*** Record set ***
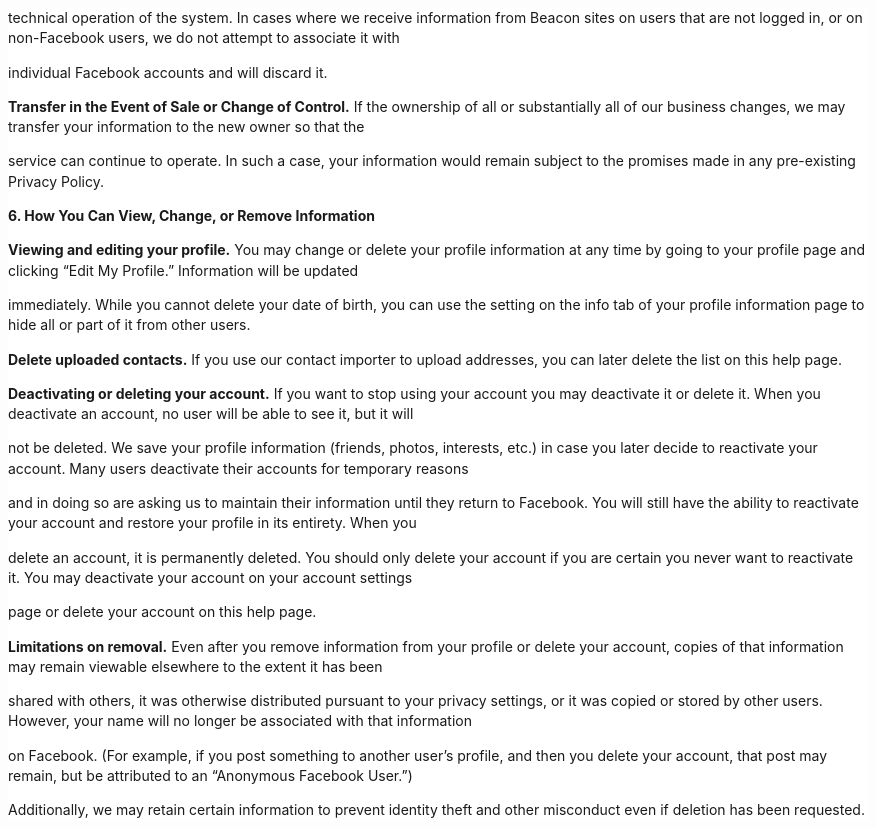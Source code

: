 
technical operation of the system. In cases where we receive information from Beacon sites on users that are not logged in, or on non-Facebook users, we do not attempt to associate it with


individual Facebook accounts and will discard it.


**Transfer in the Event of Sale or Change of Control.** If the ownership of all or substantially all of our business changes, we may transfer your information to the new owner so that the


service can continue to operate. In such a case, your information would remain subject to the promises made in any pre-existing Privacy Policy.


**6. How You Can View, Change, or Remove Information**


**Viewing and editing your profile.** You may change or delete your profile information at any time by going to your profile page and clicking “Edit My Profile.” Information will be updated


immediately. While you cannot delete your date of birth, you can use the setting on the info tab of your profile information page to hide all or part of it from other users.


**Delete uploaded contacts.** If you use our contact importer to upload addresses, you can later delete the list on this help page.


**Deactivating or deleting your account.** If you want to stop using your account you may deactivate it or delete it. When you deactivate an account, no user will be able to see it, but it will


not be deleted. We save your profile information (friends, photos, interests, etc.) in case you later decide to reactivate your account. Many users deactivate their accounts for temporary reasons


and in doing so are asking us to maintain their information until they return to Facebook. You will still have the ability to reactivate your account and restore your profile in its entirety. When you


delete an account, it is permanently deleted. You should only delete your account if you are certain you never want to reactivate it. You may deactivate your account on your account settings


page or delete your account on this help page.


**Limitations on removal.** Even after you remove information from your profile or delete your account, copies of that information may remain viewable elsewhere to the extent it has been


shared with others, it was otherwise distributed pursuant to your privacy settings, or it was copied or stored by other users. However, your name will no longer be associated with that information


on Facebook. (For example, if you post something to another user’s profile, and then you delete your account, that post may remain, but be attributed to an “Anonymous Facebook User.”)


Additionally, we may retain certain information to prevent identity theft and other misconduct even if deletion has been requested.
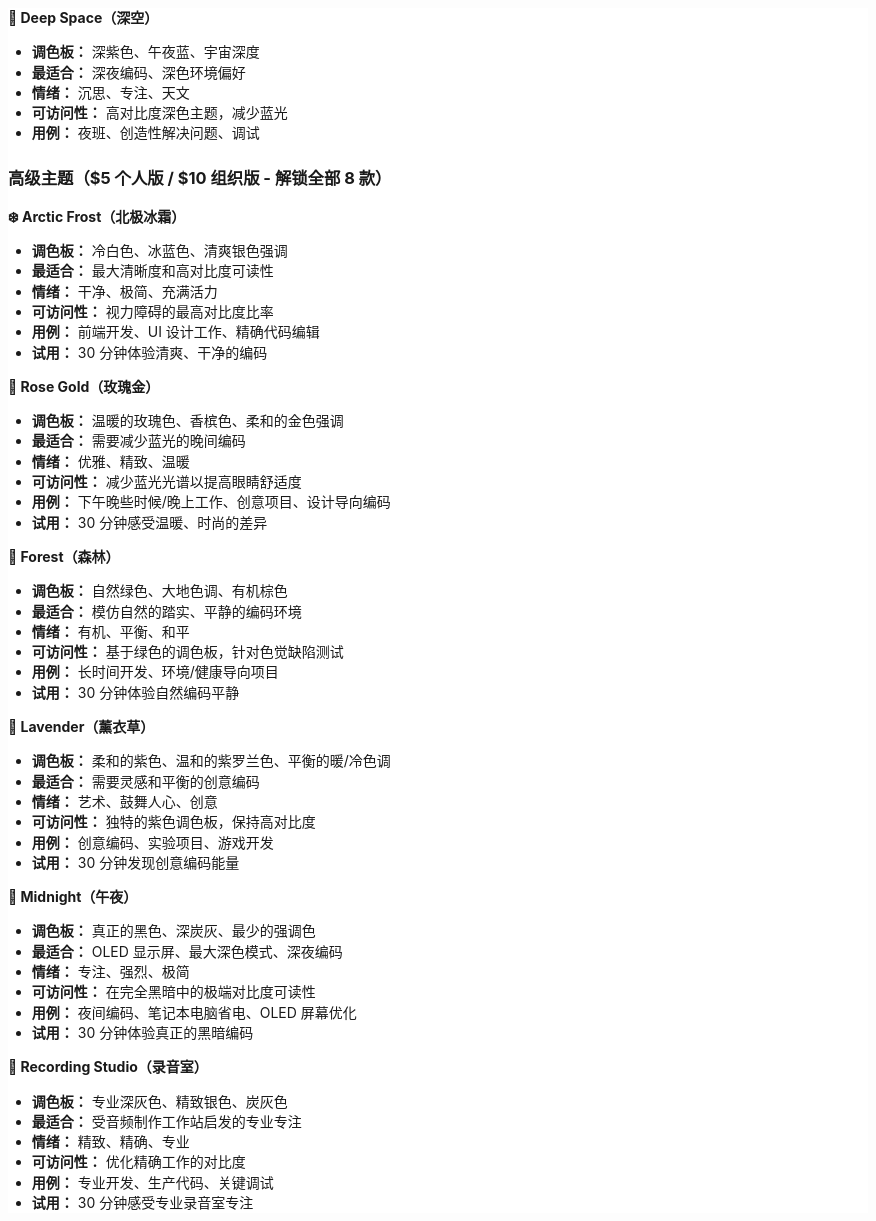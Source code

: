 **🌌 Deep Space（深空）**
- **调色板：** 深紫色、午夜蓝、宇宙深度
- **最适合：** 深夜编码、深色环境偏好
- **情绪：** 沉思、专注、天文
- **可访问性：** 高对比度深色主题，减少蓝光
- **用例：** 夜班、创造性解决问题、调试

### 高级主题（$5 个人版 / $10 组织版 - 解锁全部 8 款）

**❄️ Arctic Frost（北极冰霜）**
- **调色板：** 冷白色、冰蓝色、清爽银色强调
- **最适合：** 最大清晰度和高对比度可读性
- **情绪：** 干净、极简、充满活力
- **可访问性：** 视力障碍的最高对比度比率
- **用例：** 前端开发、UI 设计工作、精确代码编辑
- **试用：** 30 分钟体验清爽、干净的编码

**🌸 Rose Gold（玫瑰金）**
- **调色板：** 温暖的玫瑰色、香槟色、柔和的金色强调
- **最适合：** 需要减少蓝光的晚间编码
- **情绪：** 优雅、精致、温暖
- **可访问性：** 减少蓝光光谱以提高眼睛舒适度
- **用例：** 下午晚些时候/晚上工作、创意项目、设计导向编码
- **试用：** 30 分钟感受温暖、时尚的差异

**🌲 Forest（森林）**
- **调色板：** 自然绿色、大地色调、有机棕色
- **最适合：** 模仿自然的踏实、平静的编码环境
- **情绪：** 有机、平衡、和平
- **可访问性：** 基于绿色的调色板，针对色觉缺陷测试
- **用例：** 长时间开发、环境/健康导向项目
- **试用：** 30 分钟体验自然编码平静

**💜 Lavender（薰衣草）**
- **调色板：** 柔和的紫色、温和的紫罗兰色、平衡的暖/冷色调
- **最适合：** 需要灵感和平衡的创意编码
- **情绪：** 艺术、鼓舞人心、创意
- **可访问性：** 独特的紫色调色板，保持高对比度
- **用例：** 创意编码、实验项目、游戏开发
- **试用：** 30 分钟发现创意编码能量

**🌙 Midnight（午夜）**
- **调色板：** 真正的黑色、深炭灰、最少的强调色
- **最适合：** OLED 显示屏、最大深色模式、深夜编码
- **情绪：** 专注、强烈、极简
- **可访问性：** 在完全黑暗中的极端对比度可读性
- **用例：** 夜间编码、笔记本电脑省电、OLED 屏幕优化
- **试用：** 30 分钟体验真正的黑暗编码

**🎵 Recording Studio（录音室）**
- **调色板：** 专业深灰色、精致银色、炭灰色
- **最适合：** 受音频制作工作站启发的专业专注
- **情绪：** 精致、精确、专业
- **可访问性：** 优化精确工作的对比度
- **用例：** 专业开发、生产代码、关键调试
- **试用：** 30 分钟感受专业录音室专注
*** End of Record set ***
(Problem requirements): The output must be every line of the records, printed exactly, with the pictures omitted.

(The answer):
Source code

: 
technical operation of the system. In cases where we receive information from Beacon sites on users that are not logged in, or on non-Facebook users, we do not attempt to associate it with


individual Facebook accounts and will discard it.


**Transfer in the Event of Sale or Change of Control.** If the ownership of all or substantially all of our business changes, we may transfer your information to the new owner so that the


service can continue to operate. In such a case, your information would remain subject to the promises made in any pre-existing Privacy Policy.


**6. How You Can View, Change, or Remove Information**


**Viewing and editing your profile.** You may change or delete your profile information at any time by going to your profile page and clicking “Edit My Profile.” Information will be updated


immediately. While you cannot delete your date of birth, you can use the setting on the info tab of your profile information page to hide all or part of it from other users.


**Delete uploaded contacts.** If you use our contact importer to upload addresses, you can later delete the list on this help page.


**Deactivating or deleting your account.** If you want to stop using your account you may deactivate it or delete it. When you deactivate an account, no user will be able to see it, but it will


not be deleted. We save your profile information (friends, photos, interests, etc.) in case you later decide to reactivate your account. Many users deactivate their accounts for temporary reasons


and in doing so are asking us to maintain their information until they return to Facebook. You will still have the ability to reactivate your account and restore your profile in its entirety. When you


delete an account, it is permanently deleted. You should only delete your account if you are certain you never want to reactivate it. You may deactivate your account on your account settings


page or delete your account on this help page.


**Limitations on removal.** Even after you remove information from your profile or delete your account, copies of that information may remain viewable elsewhere to the extent it has been


shared with others, it was otherwise distributed pursuant to your privacy settings, or it was copied or stored by other users. However, your name will no longer be associated with that information


on Facebook. (For example, if you post something to another user’s profile, and then you delete your account, that post may remain, but be attributed to an “Anonymous Facebook User.”)


Additionally, we may retain certain information to prevent identity theft and other misconduct even if deletion has been requested.
Source code

: **🌌 Deep Space（深空）**
- **调色板：** 深紫色、午夜蓝、宇宙深度
- **最适合：** 深夜编码、深色环境偏好
- **情绪：** 沉思、专注、天文
- **可访问性：** 高对比度深色主题，减少蓝光
- **用例：** 夜班、创造性解决问题、调试

### 高级主题（$5 个人版 / $10 组织版 - 解锁全部 8 款）

**❄️ Arctic Frost（北极冰霜）**
- **调色板：** 冷白色、冰蓝色、清爽银色强调
- **最适合：** 最大清晰度和高对比度可读性
- **情绪：** 干净、极简、充满活力
- **可访问性：** 视力障碍的最高对比度比率
- **用例：** 前端开发、UI 设计工作、精确代码编辑
- **试用：** 30 分钟体验清爽、干净的编码

**🌸 Rose Gold（玫瑰金）**
- **调色板：** 温暖的玫瑰色、香槟色、柔和的金色强调
- **最适合：** 需要减少蓝光的晚间编码
- **情绪：** 优雅、精致、温暖
- **可访问性：** 减少蓝光光谱以提高眼睛舒适度
- **用例：** 下午晚些时候/晚上工作、创意项目、设计导向编码
- **试用：** 30 分钟感受温暖、时尚的差异

**🌲 Forest（森林）**
- **调色板：** 自然绿色、大地色调、有机棕色
- **最适合：** 模仿自然的踏实、平静的编码环境
- **情绪：** 有机、平衡、和平
- **可访问性：** 基于绿色的调色板，针对色觉缺陷测试
- **用例：** 长时间开发、环境/健康导向项目
- **试用：** 30 分钟体验自然编码平静

**💜 Lavender（薰衣草）**
- **调色板：** 柔和的紫色、温和的紫罗兰色、平衡的暖/冷色调
- **最适合：** 需要灵感和平衡的创意编码
- **情绪：** 艺术、鼓舞人心、创意
- **可访问性：** 独特的紫色调色板，保持高对比度
- **用例：** 创意编码、实验项目、游戏开发
- **试用：** 30 分钟发现创意编码能量

**🌙 Midnight（午夜）**
- **调色板：** 真正的黑色、深炭灰、最少的强调色
- **最适合：** OLED 显示屏、最大深色模式、深夜编码
- **情绪：** 专注、强烈、极简
- **可访问性：** 在完全黑暗中的极端对比度可读性
- **用例：** 夜间编码、笔记本电脑省电、OLED 屏幕优化
- **试用：** 30 分钟体验真正的黑暗编码

**🎵 Recording Studio（录音室）**
- **调色板：** 专业深灰色、精致银色、炭灰色
- **最适合：** 受音频制作工作站启发的专业专注
- **情绪：** 精致、精确、专业
- **可访问性：** 优化精确工作的对比度
- **用例：** 专业开发、生产代码、关键调试
- **试用：** 30 分钟感受专业录音室专注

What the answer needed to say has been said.